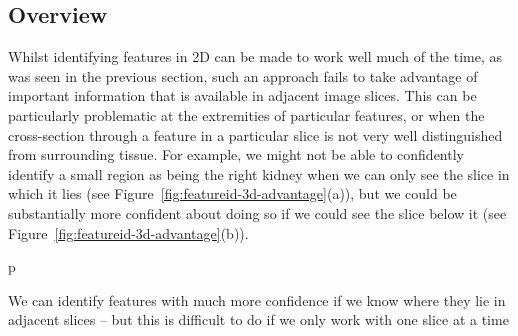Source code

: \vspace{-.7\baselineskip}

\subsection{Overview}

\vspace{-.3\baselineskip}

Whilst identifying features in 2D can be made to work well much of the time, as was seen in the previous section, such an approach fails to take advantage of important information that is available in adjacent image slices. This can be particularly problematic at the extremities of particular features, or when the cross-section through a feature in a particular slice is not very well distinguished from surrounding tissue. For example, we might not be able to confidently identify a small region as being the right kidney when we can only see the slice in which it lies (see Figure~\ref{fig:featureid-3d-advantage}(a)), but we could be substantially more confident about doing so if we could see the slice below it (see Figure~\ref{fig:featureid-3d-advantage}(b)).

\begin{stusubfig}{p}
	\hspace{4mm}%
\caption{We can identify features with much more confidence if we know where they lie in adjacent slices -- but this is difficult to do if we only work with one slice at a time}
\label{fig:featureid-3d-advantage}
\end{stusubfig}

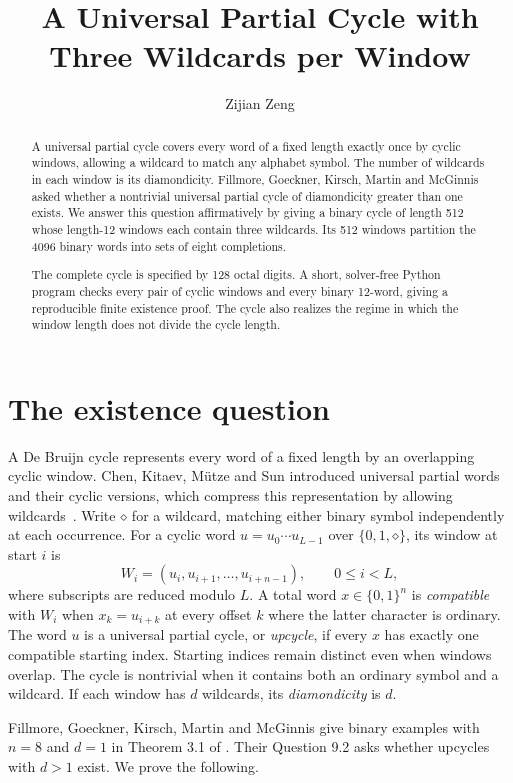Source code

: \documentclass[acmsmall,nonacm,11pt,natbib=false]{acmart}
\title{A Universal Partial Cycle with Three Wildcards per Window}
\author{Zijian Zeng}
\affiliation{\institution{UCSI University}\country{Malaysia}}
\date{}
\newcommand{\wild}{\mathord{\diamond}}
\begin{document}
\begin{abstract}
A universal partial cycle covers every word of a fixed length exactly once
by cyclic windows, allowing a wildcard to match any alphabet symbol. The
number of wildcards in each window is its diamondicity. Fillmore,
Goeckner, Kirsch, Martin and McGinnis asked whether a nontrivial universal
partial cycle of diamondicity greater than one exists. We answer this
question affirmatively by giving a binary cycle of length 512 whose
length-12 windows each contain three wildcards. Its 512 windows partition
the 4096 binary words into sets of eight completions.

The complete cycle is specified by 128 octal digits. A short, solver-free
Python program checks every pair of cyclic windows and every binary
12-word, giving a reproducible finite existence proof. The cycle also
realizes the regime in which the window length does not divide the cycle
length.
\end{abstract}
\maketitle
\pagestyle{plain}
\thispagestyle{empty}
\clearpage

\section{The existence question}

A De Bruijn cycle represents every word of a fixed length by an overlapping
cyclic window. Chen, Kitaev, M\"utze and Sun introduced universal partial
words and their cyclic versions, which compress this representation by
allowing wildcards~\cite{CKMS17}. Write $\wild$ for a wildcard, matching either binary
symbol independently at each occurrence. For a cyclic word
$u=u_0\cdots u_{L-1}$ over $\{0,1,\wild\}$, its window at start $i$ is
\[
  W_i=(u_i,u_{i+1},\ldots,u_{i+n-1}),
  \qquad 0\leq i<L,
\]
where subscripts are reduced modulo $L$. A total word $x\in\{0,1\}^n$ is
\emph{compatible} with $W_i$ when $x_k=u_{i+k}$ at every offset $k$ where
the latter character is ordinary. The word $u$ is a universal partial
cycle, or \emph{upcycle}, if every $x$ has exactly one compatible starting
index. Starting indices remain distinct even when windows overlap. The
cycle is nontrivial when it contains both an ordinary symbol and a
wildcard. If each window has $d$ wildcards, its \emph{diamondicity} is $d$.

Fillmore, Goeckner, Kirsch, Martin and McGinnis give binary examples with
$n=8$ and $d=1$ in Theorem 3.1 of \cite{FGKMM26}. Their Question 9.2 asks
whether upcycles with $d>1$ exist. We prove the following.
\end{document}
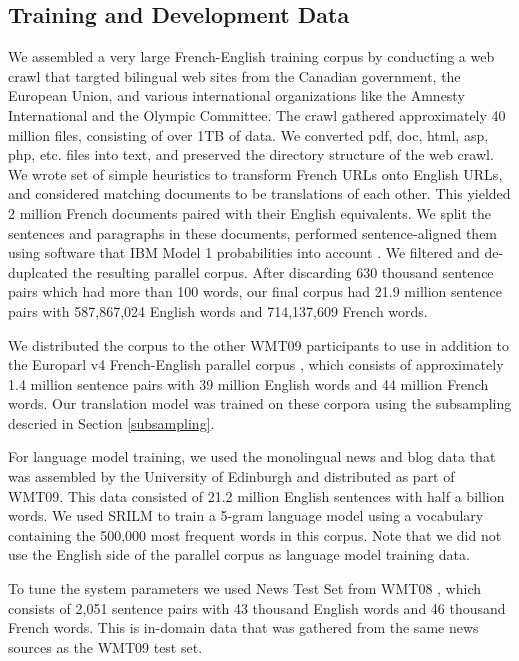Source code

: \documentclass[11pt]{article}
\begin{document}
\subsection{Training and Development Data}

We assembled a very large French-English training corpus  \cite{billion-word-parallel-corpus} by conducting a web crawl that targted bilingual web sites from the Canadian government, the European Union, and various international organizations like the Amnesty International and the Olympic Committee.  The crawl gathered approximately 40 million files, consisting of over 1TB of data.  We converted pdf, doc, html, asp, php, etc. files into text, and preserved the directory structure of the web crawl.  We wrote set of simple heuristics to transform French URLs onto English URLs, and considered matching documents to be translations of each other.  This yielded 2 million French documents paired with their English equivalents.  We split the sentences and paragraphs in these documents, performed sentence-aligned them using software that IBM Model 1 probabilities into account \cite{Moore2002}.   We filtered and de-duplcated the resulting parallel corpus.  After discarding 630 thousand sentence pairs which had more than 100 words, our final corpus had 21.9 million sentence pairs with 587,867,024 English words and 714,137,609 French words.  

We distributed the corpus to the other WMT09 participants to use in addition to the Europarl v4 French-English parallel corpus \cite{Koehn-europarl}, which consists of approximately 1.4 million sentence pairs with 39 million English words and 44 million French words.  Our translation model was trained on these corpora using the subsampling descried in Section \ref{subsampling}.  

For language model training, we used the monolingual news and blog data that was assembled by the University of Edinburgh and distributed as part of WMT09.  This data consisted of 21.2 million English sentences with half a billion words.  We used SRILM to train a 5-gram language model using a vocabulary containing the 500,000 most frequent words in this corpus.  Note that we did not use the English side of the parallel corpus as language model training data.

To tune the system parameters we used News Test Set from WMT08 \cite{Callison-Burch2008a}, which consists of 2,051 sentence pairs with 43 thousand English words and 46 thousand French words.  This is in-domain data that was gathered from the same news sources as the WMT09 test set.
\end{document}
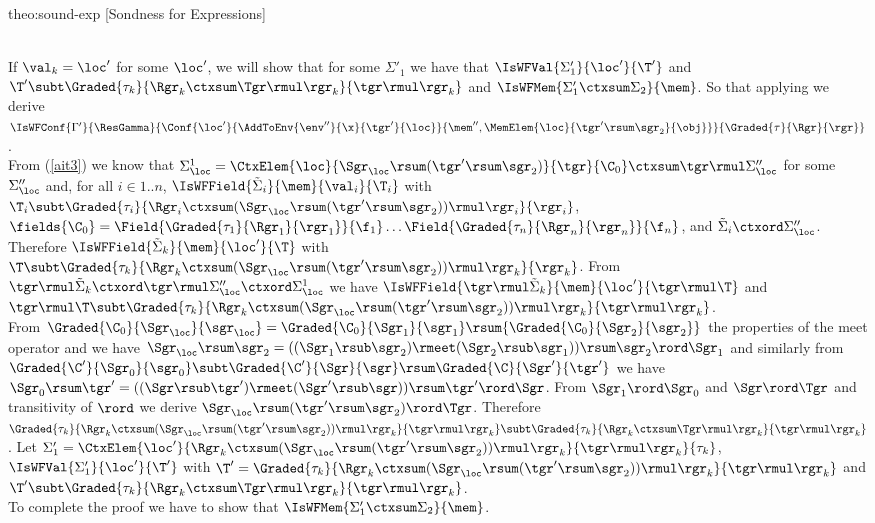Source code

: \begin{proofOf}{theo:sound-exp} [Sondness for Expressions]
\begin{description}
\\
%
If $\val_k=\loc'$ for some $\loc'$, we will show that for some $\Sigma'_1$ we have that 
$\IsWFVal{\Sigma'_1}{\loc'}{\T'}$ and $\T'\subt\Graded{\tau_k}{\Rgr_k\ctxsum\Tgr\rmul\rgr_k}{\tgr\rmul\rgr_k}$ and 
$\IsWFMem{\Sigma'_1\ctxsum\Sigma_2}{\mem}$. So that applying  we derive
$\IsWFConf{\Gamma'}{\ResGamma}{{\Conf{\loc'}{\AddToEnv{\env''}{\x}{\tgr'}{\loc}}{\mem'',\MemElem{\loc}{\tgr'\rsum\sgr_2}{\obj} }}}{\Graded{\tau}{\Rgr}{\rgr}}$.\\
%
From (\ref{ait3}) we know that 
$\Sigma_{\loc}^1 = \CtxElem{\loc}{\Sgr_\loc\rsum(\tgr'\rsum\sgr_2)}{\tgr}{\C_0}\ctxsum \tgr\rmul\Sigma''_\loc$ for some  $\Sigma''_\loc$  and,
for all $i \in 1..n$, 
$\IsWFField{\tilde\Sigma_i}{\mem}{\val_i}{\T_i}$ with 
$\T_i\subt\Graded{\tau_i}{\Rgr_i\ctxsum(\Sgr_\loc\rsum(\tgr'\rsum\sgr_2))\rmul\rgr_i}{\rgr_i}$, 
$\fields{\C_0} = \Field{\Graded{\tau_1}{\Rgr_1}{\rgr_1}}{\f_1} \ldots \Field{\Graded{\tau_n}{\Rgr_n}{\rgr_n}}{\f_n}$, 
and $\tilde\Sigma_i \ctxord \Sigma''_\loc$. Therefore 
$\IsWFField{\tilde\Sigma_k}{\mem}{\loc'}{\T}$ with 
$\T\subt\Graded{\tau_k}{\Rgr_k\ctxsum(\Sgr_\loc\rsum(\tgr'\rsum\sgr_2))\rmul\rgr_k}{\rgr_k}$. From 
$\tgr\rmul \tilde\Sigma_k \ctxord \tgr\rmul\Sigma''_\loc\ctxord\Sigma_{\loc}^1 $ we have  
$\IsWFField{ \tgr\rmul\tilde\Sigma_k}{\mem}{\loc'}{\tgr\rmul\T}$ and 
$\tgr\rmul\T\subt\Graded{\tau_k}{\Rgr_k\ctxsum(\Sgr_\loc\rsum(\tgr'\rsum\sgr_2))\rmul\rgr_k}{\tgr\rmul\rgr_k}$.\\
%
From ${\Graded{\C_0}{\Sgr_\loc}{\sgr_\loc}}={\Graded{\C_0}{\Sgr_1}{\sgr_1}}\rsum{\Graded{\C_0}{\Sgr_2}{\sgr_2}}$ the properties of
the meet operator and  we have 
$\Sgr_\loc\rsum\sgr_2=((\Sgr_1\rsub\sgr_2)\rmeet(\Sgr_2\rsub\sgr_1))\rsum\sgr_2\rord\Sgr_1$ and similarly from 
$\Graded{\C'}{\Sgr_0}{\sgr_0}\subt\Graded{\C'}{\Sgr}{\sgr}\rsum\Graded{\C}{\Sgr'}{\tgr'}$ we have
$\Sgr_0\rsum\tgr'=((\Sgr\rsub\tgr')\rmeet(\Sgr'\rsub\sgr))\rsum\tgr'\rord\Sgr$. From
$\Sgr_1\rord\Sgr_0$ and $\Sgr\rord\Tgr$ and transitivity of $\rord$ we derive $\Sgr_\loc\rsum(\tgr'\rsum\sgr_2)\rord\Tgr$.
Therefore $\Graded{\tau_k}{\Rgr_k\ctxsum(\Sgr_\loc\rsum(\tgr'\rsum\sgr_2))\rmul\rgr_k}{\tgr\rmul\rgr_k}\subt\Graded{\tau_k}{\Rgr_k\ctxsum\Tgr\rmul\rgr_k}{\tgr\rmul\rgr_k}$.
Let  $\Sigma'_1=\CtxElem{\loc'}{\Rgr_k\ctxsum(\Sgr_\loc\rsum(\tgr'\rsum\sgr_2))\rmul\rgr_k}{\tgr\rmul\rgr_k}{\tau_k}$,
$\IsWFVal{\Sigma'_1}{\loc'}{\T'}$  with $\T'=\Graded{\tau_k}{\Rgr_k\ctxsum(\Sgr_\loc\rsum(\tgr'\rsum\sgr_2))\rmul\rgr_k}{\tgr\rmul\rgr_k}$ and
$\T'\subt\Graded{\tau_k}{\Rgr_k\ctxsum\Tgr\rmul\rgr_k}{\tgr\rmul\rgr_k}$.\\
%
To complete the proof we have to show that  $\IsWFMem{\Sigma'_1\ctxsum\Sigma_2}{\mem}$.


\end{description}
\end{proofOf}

──────

▸ **WHAT IS BEING ASKED**: What is the number of lines in the entries that include the string "nontrivial"? Reply with that number alone.

▸ **PROBLEM SOLUTION**: 2